>>>>>
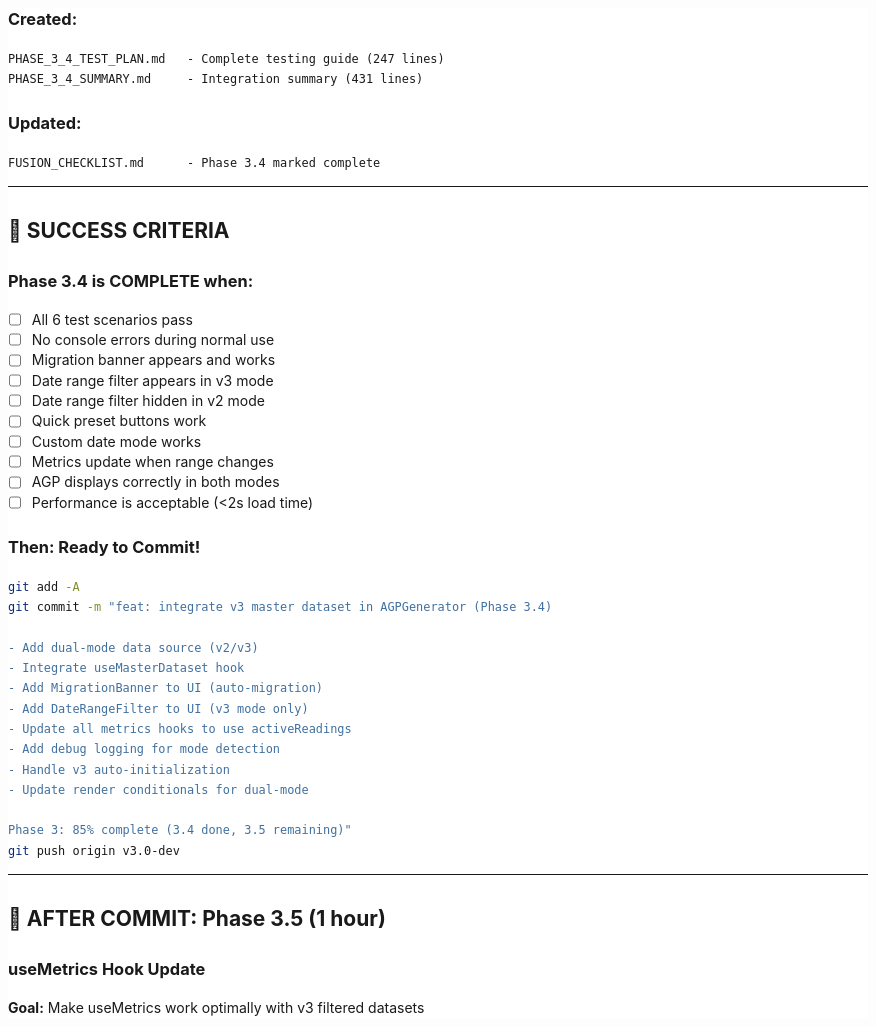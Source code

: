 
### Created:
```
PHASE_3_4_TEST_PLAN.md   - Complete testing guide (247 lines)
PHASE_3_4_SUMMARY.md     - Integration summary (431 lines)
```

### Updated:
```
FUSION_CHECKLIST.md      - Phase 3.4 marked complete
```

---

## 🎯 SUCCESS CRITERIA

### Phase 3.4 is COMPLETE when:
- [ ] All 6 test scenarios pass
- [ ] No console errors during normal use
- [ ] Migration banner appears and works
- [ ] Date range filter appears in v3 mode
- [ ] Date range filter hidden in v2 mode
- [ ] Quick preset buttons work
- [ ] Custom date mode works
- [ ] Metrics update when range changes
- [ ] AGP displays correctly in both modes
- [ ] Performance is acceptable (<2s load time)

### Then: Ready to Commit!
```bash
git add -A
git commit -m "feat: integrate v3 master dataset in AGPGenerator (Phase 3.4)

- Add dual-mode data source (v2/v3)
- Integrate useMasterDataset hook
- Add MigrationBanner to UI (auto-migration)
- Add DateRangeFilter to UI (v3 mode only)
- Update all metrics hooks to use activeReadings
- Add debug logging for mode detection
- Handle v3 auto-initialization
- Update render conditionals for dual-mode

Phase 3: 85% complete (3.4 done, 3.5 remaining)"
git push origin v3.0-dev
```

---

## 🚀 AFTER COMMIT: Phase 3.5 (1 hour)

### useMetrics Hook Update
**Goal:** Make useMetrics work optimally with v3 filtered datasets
<<<<<
>>>>>
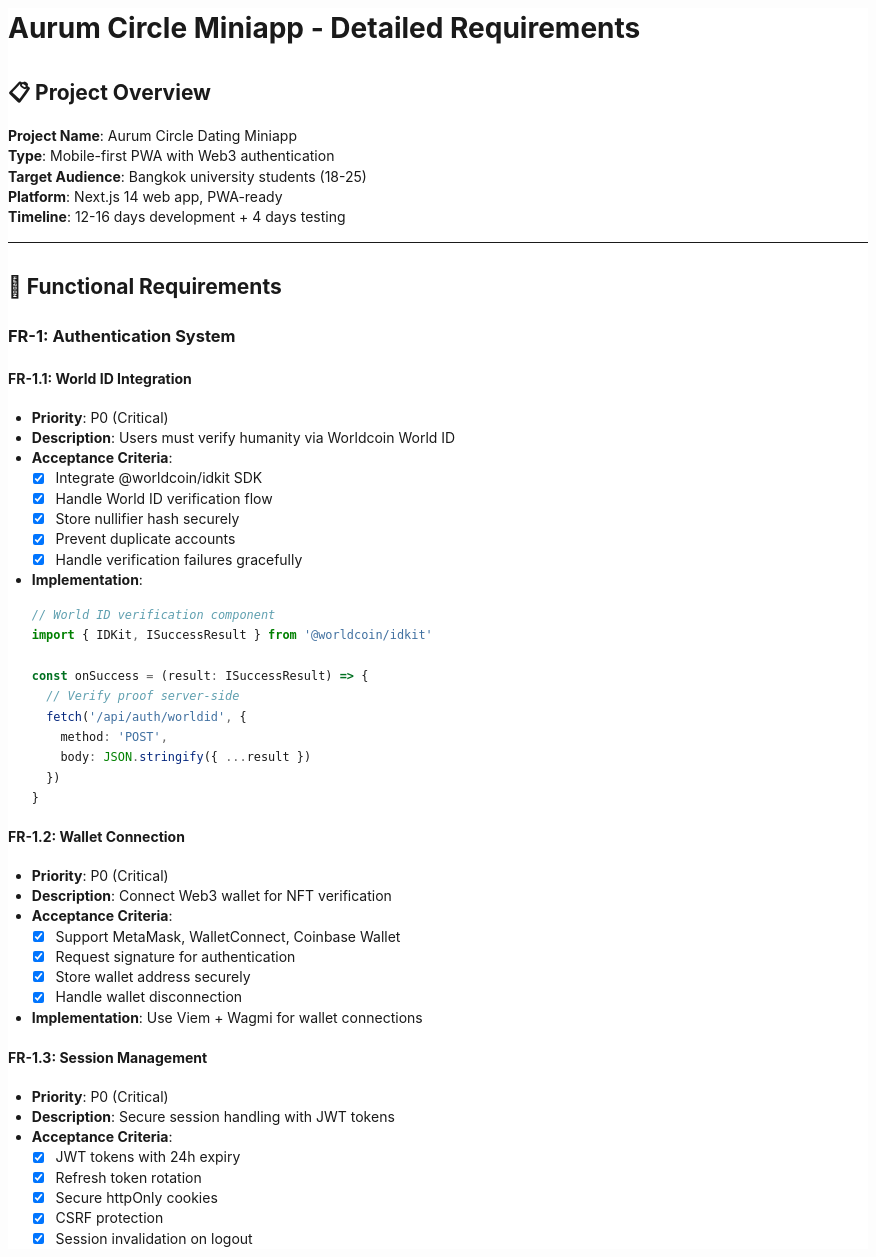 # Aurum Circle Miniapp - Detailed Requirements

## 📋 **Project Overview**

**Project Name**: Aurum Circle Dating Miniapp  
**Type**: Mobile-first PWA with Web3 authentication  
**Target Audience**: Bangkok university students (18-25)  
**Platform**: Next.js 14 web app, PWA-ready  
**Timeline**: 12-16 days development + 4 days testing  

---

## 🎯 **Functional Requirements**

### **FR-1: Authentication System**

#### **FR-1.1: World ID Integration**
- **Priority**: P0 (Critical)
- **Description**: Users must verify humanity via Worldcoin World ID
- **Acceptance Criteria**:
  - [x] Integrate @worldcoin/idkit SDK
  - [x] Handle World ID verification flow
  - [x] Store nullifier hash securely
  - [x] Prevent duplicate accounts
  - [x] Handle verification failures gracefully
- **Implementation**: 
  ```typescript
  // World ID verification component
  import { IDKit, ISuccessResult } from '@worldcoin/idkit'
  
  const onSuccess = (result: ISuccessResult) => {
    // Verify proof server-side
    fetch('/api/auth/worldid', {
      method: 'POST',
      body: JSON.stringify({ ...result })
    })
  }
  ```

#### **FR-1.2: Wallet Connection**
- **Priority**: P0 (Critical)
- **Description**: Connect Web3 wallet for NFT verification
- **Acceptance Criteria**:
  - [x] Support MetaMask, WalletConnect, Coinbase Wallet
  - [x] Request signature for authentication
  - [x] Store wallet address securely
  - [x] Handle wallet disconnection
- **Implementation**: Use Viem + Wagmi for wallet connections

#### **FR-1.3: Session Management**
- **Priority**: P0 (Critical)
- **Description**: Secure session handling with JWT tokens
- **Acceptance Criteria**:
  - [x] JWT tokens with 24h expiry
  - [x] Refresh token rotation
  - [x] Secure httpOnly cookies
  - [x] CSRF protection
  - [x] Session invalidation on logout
<<<<<
Only the lines above from the one with "Source code" to the one with "v3 filtered datasets" should be printed, both included and exactly as written; no picture belongs in the copy.

Source code

: 
### Created:
```
PHASE_3_4_TEST_PLAN.md   - Complete testing guide (247 lines)
PHASE_3_4_SUMMARY.md     - Integration summary (431 lines)
```

### Updated:
```
FUSION_CHECKLIST.md      - Phase 3.4 marked complete
```

---

## 🎯 SUCCESS CRITERIA

### Phase 3.4 is COMPLETE when:
- [ ] All 6 test scenarios pass
- [ ] No console errors during normal use
- [ ] Migration banner appears and works
- [ ] Date range filter appears in v3 mode
- [ ] Date range filter hidden in v2 mode
- [ ] Quick preset buttons work
- [ ] Custom date mode works
- [ ] Metrics update when range changes
- [ ] AGP displays correctly in both modes
- [ ] Performance is acceptable (<2s load time)

### Then: Ready to Commit!
```bash
git add -A
git commit -m "feat: integrate v3 master dataset in AGPGenerator (Phase 3.4)

- Add dual-mode data source (v2/v3)
- Integrate useMasterDataset hook
- Add MigrationBanner to UI (auto-migration)
- Add DateRangeFilter to UI (v3 mode only)
- Update all metrics hooks to use activeReadings
- Add debug logging for mode detection
- Handle v3 auto-initialization
- Update render conditionals for dual-mode

Phase 3: 85% complete (3.4 done, 3.5 remaining)"
git push origin v3.0-dev
```

---

## 🚀 AFTER COMMIT: Phase 3.5 (1 hour)

### useMetrics Hook Update
**Goal:** Make useMetrics work optimally with v3 filtered datasets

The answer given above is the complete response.